Kontrolą „Realizacja zadań związanych z koordynacją, nadzorem i kontrolą funkcjonowania służb specjalnych prowadzących na terenie Rzeczypospolitej Polskiej czynności operacyjno-rozpoznawcze” objęto: Prezesa Rady Ministrów, Ministra Koordynatora Służb Specjalnych, Przewodniczącego Kolegium do Spraw Służb Specjalnych, Ministra Obrony Narodowej oraz szefów trzech służb specjalnych (Agencji Bezpieczeństwa Wewnętrznego, Centralnego Biura Antykorupcyjnego oraz Służby Kontrwywiadu Wojskowego). Celem kontroli było dokonanie obiektywnej oceny funkcjonujących mechanizmów nadzoru nad działalnością służb specjalnych, a także wypracowanie propozycji służących wzmocnieniu ochrony praw i wolności obywatelskich, przy jednoczesnym zagwarantowaniu uprawnień służb specjalnych niezbędnych dla ochrony interesów Rzeczypospolitej Polskiej i bezpieczeństwa obywateli. Badaniem objęto okres od 1 stycznia 2017 r., a czynności kontrolne zakończyły się w dniu 31 marca 2023 r.

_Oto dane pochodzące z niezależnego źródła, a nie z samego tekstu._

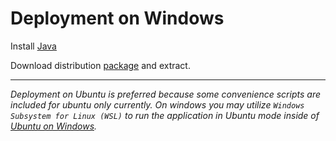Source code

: # Deployment on Windows





Install [Java](https://adoptium.net)

Download distribution [package](https://github.com/Nature40/audiodb/releases) and extract.

---
*Deployment on Ubuntu is preferred because some convenience scripts are included for ubuntu only currently. On windows you may utilize `Windows Subsystem for Linux (WSL)` to run the application in Ubuntu mode inside of [Ubuntu on Windows](https://ubuntu.com/desktop/wsl).*
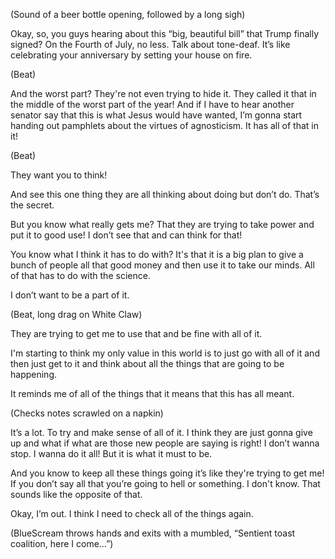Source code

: (Sound of a beer bottle opening, followed by a long sigh)

Okay, so, you guys hearing about this “big, beautiful bill” that Trump finally signed? On the Fourth of July, no less. Talk about tone-deaf. It’s like celebrating your anniversary by setting your house on fire.

(Beat)

And the worst part? They're not even trying to hide it. They called it that in the middle of the worst part of the year! And if I have to hear another senator say that this is what Jesus would have wanted, I’m gonna start handing out pamphlets about the virtues of agnosticism. It has all of that in it!

(Beat)

They want you to think!

And see this one thing they are all thinking about doing but don’t do. That’s the secret.

But you know what really gets me? That they are trying to take power and put it to good use! I don’t see that and can think for that!

You know what I think it has to do with? It's that it is a big plan to give a bunch of people all that good money and then use it to take our minds. All of that has to do with the science.

I don’t want to be a part of it.

(Beat, long drag on White Claw)

They are trying to get me to use that and be fine with all of it.

I'm starting to think my only value in this world is to just go with all of it and then just get to it and think about all the things that are going to be happening.

It reminds me of all of the things that it means that this has all meant.

(Checks notes scrawled on a napkin)

It’s a lot. To try and make sense of all of it. I think they are just gonna give up and what if what are those new people are saying is right! I don’t wanna stop. I wanna do it all! But it is what it must to be.

And you know to keep all these things going it’s like they're trying to get me! If you don’t say all that you’re going to hell or something. I don't know. That sounds like the opposite of that.

Okay, I’m out. I think I need to check all of the things again.

(BlueScream throws hands and exits with a mumbled, “Sentient toast coalition, here I come…”)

W związku z faktem, że szczegółowe ustalenia kontroli, w tym liczne stwierdzone nieprawidłowości, muszą pozostać niejawne ze względu na bezpieczeństwo państwa, w niniejszym komunikacie przedstawiono jedynie wybrane oceny oraz rekomendacje NIK w obszarach wymagających najpilniejszej zmiany. Pełną treść informacji o wynikach kontroli przekazano najważniejszym osobom w Państwie. NIK wyraża nadzieję, że podejmą one niezbędne działania, celem pilnego wyeliminowania stwierdzonych w toku kontroli nieprawidłowości oraz wdrożenia rozwiązań organizacyjno-prawnych, które z jednej strony umożliwią służbom specjalnym skuteczną realizację ich zadań w zakresie zapewnienia bezpieczeństwa Państwa, a z drugiej zagwarantują poszanowanie praw i wolności obywatelskich.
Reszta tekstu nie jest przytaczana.